Isto não é um filme americano!

Defendamo-nos do Racismo. Clamemos por uma lei inequívoca e por justiça nos tribunais, para que não haja qualquer semelhança entre este filme de terror e a nossa realidade futura, porque as semelhanças que existem não são pura coincidência.

Defendamo-nos do Racismo. Clamemos por uma lei inequívoca e por justiça nos tribunais, para que não haja qualquer semelhança entre este filme de terror e a nossa realidade futura, porque as semelhanças que existem não são pura coincidência.

Tomar partido contra Trump é aceite em qualquer tasca. Falar mal dos malandros da América também. Ser solidário é só humano. Nada tem de extraordinário ou activista. Nada tem de “antifa” ou de anti-racista. Precisamos agora de tirar ilações e sermos consequentes.

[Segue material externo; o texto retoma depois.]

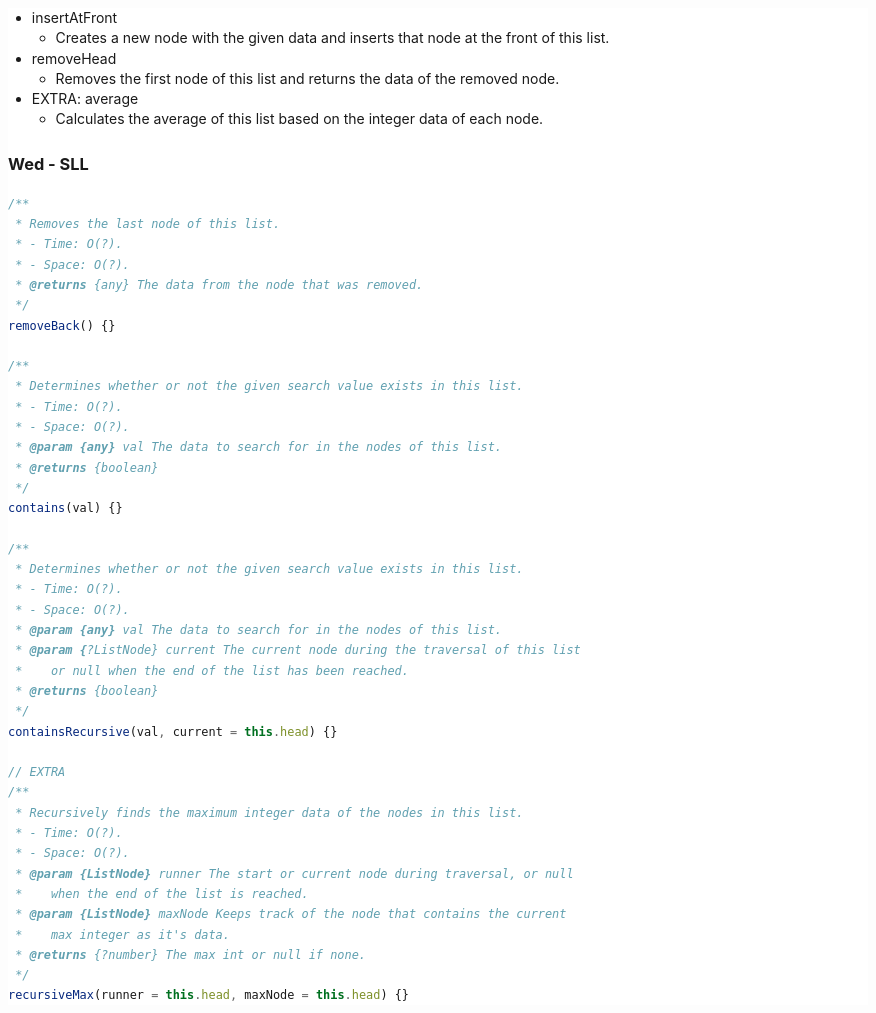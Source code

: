 
- insertAtFront
  - Creates a new node with the given data and inserts that node at the front of this list.
- removeHead
  - Removes the first node of this list and returns the data of the removed node.
- EXTRA: average
  - Calculates the average of this list based on the integer data of each node.

### Wed - SLL

```js
/**
 * Removes the last node of this list.
 * - Time: O(?).
 * - Space: O(?).
 * @returns {any} The data from the node that was removed.
 */
removeBack() {}

/**
 * Determines whether or not the given search value exists in this list.
 * - Time: O(?).
 * - Space: O(?).
 * @param {any} val The data to search for in the nodes of this list.
 * @returns {boolean}
 */
contains(val) {}

/**
 * Determines whether or not the given search value exists in this list.
 * - Time: O(?).
 * - Space: O(?).
 * @param {any} val The data to search for in the nodes of this list.
 * @param {?ListNode} current The current node during the traversal of this list
 *    or null when the end of the list has been reached.
 * @returns {boolean}
 */
containsRecursive(val, current = this.head) {}

// EXTRA
/**
 * Recursively finds the maximum integer data of the nodes in this list.
 * - Time: O(?).
 * - Space: O(?).
 * @param {ListNode} runner The start or current node during traversal, or null
 *    when the end of the list is reached.
 * @param {ListNode} maxNode Keeps track of the node that contains the current
 *    max integer as it's data.
 * @returns {?number} The max int or null if none.
 */
recursiveMax(runner = this.head, maxNode = this.head) {}
```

É muito difícil olhar para dentro de cada um de nós, de nossa casa, do país onde vivemos e aproveitarmos para assumir compromissos para que nada semelhante se replique nas proporções monstruosas que fazem parte da realidade de sempre nos Estados Unidos ou no Brasil. Não há nada de novo. Desta vez foi filmado e fomos colocados como testemunhas sem possibilidade de virar a cara, especular ou relativizar.

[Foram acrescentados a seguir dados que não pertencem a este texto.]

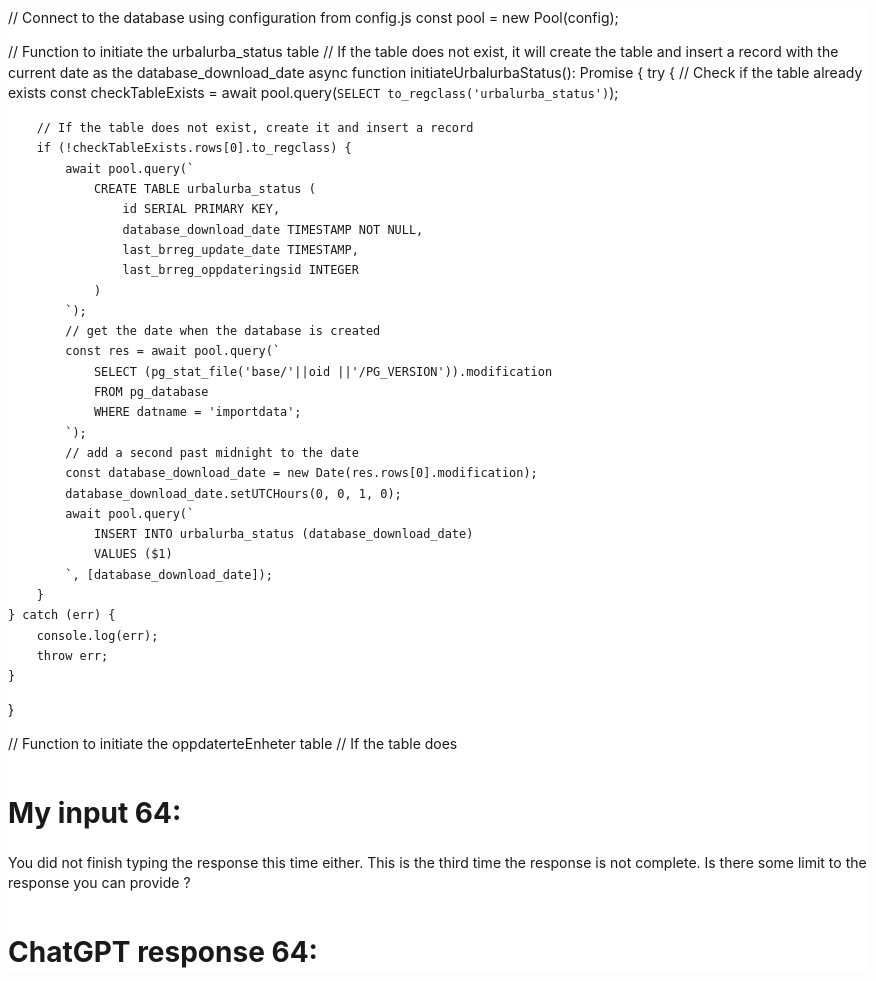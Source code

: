 // Connect to the database using configuration from config.js
const pool = new Pool(config);

// Function to initiate the urbalurba_status table
// If the table does not exist, it will create the table and insert a record with the current date as the database_download_date
async function initiateUrbalurbaStatus(): Promise<void> {
    try {
        // Check if the table already exists
        const checkTableExists = await pool.query(`
            SELECT to_regclass('urbalurba_status')
        `);

        // If the table does not exist, create it and insert a record
        if (!checkTableExists.rows[0].to_regclass) {
            await pool.query(`
                CREATE TABLE urbalurba_status (
                    id SERIAL PRIMARY KEY,
                    database_download_date TIMESTAMP NOT NULL,
                    last_brreg_update_date TIMESTAMP,
                    last_brreg_oppdateringsid INTEGER
                )
            `);
            // get the date when the database is created
            const res = await pool.query(`
                SELECT (pg_stat_file('base/'||oid ||'/PG_VERSION')).modification
                FROM pg_database
                WHERE datname = 'importdata';
            `);
            // add a second past midnight to the date 
            const database_download_date = new Date(res.rows[0].modification);
            database_download_date.setUTCHours(0, 0, 1, 0);
            await pool.query(`
                INSERT INTO urbalurba_status (database_download_date)
                VALUES ($1)
            `, [database_download_date]);
        }
    } catch (err) {
        console.log(err);
        throw err;
    }
}

// Function to initiate the oppdaterteEnheter table
// If the table does

# My input 64:

You did not finish typing the response this time either. This is the third time the response is not complete. Is there some limit to the response you can provide ?
# ChatGPT response 64:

O #QueremosoJovemNegroVivo no Brasil ou o #BlackLivesMatter nos Estados Unidos são movimentos anti-racistas que não apareceram agora e não se limitam a hashtags. São movimentos que nascem de casos concretos, vidas perdidas e que são assentes em estatística repetida e confirmada diariamente. Cá temos outros números que evidenciam o mesmo problema de raiz mas não abraçamos a causa cá. Não somos tão solidários com vítimas de racismo cá.

Em Portugal não conseguimos olhar para a estatística de um estudo europeu que denuncia que uma assustadora fatia de cidadãos acha que há raças inferiores; ou para a da Universidade de Coimbra, que revela que em dez anos não tivemos um só polícia condenado por conduta racista e ainda que 80% dos casos são arquivados (artigo de Joana Gorjão Henriques no PÚBLICO). O que querem estes números dizer? Que não há racismo na polícia? Ou que temos muita facilidade em lidar com racismo noutros países mas que, por cá, não conseguimos assumir o crime?

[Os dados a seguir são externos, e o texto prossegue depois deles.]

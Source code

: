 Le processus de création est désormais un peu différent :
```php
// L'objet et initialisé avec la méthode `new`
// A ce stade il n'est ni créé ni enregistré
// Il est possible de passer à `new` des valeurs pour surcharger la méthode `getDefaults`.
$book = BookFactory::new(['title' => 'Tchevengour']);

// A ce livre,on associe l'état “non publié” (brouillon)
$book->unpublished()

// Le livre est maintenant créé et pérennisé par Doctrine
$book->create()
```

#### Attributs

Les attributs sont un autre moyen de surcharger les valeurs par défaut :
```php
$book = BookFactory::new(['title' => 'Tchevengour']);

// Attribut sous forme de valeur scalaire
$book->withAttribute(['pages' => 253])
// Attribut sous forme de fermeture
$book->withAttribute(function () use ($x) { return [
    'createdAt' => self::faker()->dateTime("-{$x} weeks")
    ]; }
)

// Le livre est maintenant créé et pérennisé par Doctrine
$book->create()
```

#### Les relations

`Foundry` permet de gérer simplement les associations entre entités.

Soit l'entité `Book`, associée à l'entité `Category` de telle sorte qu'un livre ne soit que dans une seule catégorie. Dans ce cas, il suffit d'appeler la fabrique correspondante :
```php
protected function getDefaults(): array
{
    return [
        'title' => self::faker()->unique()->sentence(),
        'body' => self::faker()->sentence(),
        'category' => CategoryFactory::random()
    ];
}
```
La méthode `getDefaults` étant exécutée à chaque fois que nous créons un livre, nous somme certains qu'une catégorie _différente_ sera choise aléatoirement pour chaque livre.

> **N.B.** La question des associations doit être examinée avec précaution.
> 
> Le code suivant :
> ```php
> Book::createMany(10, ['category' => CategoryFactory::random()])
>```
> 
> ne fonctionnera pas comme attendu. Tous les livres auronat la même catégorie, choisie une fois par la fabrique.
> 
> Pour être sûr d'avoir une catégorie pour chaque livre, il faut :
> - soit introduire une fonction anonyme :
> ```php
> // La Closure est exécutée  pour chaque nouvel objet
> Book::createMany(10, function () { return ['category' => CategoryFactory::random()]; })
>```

Para além do tratamento mediático sobre o que se passa, focando a temática nos Estados Unidos como sendo um fenómeno americano, caímos em cima da figura do seu Presidente, por não pedir desculpas, e muito bem; mas, em Portugal, o Presidente da República é intocável e, sobre todos os governos, a nossa lei continua a remeter a prática de racismo para a figura de uma contra-ordenação, com casos arquivados atrás de casos arquivados. E a nossa Lei da Nacionalidade continua a deixar pendurados muitos casos de afro-descendentes, dividindo famílias ao meio nos seus direitos a cidadania. Há aqui que assinalar que há regime de excepção para outras descendências.

Condenámos em praça pública um activista por dizer “a bosta da bófia” numa rede social, depois de acções de violência policial, mas aceitamos como rotineira a ofensa e o discurso de ódio em plena Assembleia da República sem quaisquer consequências políticas ou que, a existirem, são o aumento estatístico na intenção de voto no partido que as propaga. Damos espaço a uma deputada negra e seu partido num momento de polémica que envolveu, entre outras questões, um nacionalismo bacoco, mas não relevamos a causa anti-racista da deputada ou do partido. Estamos a gaguejar há tempo demais neste tópico e, parecendo, não estamos a ver um filme americano. Como cidadãos, ativistas de circunstância e media que deram espaço a este tema como nunca, podemos agora honrar vidas e dignidade humanas, reclamando por leis sobre o racismo e a nacionalidade bem resolvidas e sem pontas soltas. 

Não basta sermos solidários ou termos melhores números do que os Estados Unidos. Temos um problema. Queremos resolvê-lo? Sonhemos então em sermos Campeões do Mundo na Luta Contra o Racismo. Temos de começar por melhorar a defesa, porque a capacidade de ataque já nos é inata. 

Defendamo-nos do Racismo. Clamemos por uma lei inequívoca e por justiça nos tribunais, para que não haja qualquer semelhança entre este filme de terror e a nossa realidade futura, porque as semelhanças que existem não são pura coincidência.